▶ _The records_
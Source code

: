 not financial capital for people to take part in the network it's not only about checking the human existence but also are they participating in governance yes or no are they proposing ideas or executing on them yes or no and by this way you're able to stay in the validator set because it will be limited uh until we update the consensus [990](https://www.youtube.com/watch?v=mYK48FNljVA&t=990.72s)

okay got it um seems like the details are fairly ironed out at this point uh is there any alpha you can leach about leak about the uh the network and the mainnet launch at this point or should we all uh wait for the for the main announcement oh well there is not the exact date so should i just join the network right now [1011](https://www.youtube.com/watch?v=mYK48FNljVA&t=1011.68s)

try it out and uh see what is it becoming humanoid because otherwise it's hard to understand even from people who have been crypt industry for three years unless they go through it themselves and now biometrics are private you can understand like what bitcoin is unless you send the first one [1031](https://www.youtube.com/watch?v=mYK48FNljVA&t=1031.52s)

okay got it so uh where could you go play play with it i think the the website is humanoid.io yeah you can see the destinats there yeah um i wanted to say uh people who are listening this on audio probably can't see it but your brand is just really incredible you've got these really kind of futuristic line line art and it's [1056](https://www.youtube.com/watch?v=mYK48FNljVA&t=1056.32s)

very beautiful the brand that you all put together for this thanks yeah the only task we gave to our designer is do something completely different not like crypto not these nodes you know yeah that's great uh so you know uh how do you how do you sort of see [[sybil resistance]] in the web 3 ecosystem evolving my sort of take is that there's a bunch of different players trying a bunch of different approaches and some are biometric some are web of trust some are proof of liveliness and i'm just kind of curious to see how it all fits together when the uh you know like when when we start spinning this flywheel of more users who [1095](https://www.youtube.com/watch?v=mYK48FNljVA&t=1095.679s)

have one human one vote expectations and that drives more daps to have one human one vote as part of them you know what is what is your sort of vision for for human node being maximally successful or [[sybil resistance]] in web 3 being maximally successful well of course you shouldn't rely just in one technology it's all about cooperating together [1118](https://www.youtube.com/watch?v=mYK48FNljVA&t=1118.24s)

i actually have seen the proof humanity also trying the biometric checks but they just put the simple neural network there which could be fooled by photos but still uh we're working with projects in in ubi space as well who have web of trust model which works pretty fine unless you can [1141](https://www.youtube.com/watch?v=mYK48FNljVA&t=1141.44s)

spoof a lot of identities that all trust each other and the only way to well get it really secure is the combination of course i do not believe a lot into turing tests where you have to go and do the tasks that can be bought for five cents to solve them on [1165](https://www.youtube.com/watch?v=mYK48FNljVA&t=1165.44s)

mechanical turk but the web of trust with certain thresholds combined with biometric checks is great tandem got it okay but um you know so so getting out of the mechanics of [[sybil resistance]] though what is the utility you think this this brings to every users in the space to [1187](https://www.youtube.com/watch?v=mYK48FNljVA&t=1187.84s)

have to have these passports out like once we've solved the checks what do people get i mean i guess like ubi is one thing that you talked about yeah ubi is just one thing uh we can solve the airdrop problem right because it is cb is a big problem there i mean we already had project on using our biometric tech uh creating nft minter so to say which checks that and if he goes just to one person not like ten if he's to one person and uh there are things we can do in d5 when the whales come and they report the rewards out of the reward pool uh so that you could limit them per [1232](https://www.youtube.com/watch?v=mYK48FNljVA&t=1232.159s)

▶ _Exercise requirements_
Write out exactly the lines from the start of the material through the line with "okay got it um". No other output is expected.

▶ _Task response_
Source code

: not financial capital for people to take part in the network it's not only about checking the human existence but also are they participating in governance yes or no are they proposing ideas or executing on them yes or no and by this way you're able to stay in the validator set because it will be limited uh until we update the consensus [990](https://www.youtube.com/watch?v=mYK48FNljVA&t=990.72s)

okay got it um seems like the details are fairly ironed out at this point uh is there any alpha you can leach about leak about the uh the network and the mainnet launch at this point or should we all uh wait for the for the main announcement oh well there is not the exact date so should i just join the network right now [1011](https://www.youtube.com/watch?v=mYK48FNljVA&t=1011.68s)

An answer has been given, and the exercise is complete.